Is it possible for a vector clock to be greater than another but they are not ancestor related?

270 views Asked by At

very new to distributed system, just start reading the dynamo paper 4.4 Data Versioning, so my understanding could be off.

Taking the example in the doc, the last step is to reconcile D3 and D4 to D5, but what if the user only retrieved D3 (IIUC this is possible, since there are multiple version of the data lingering in the system, I am not guaranteed to retrieve both D3 and D4, I can even read D1/D2), and without knowing the presence of D4, user updated D3 to D5 and by coincidence, the D5 is also processed by Sz(which processed D4). Doesn't it make D5 looks like a descendant of D4?:

D4([Sx,2],[Sz,1]) vs D5([Sx,2],[Sy,1],[Sz,1])

but this is wrong, either the step I described is not possible or the vector clock has some order requirement?

I see vector clock to carry less information than a linear history log, ie ([Sx,2],[Sy,1]) doesn't tell me the order of the action which took place, it could be expand to different time series like [Sx,Sy,Sx] or [Sy,Sx,Sx] or [Sx, Sx, Sy]?

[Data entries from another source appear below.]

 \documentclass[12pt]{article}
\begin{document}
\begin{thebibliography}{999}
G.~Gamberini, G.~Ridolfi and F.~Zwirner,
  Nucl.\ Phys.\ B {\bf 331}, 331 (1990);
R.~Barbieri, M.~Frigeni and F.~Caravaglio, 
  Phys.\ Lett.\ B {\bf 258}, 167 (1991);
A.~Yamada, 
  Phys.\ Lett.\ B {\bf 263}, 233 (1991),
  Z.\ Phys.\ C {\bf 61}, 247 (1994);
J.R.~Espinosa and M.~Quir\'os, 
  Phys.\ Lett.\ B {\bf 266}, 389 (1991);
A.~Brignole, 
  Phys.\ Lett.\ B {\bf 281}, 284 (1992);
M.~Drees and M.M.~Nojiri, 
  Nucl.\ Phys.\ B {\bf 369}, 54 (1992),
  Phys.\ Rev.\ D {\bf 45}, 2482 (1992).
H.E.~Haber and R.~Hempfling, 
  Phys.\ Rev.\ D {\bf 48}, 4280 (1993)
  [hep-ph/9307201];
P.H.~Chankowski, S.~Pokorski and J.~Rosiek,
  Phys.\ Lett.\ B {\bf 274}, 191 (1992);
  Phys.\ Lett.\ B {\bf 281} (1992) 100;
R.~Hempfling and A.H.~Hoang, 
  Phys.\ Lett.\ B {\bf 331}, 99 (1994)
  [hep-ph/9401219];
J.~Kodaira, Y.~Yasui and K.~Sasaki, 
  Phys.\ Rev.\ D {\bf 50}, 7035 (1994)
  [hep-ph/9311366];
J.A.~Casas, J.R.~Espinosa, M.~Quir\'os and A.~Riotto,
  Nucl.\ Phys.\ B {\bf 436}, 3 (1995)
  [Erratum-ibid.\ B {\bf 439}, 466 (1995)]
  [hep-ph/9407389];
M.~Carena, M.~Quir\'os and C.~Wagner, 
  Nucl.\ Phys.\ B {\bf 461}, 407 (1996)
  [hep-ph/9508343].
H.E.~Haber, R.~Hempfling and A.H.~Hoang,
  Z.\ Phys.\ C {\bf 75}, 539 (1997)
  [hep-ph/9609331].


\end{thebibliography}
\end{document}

enter image description here

2

There are 2 answers

3
Mike Dinescu On

Vector clocks by themselves are not enough to prevent the type of data inconsistency you describe.

You need something more: a consensus algorithm. Multiple such well studied protocols exist and they all are all designed to ensure that your data doesn’t end up in a state like you described.

For example, with a quorum protocol you could mandate that a majority of the nodes in the system must “observe” an update in order to be valid. And unless that happens, the write is considered invalid and rejected. Coupled with a vector clock you end up with a distributed system that is resilient to the type of problem you showed

0
Prabhath On

If the D5' is handled by Sz, then it already knows about D4, D5 will be ([Sx2,Sz2]) instead of D5([Sx,2],[Sy,1],[Sz,1]).

If D5" is handled by Sy then, it knows about D3, and D5 will be ([Sx2,Sy2])

If both of them happen then they are both causally independent and cannot be reconciled later.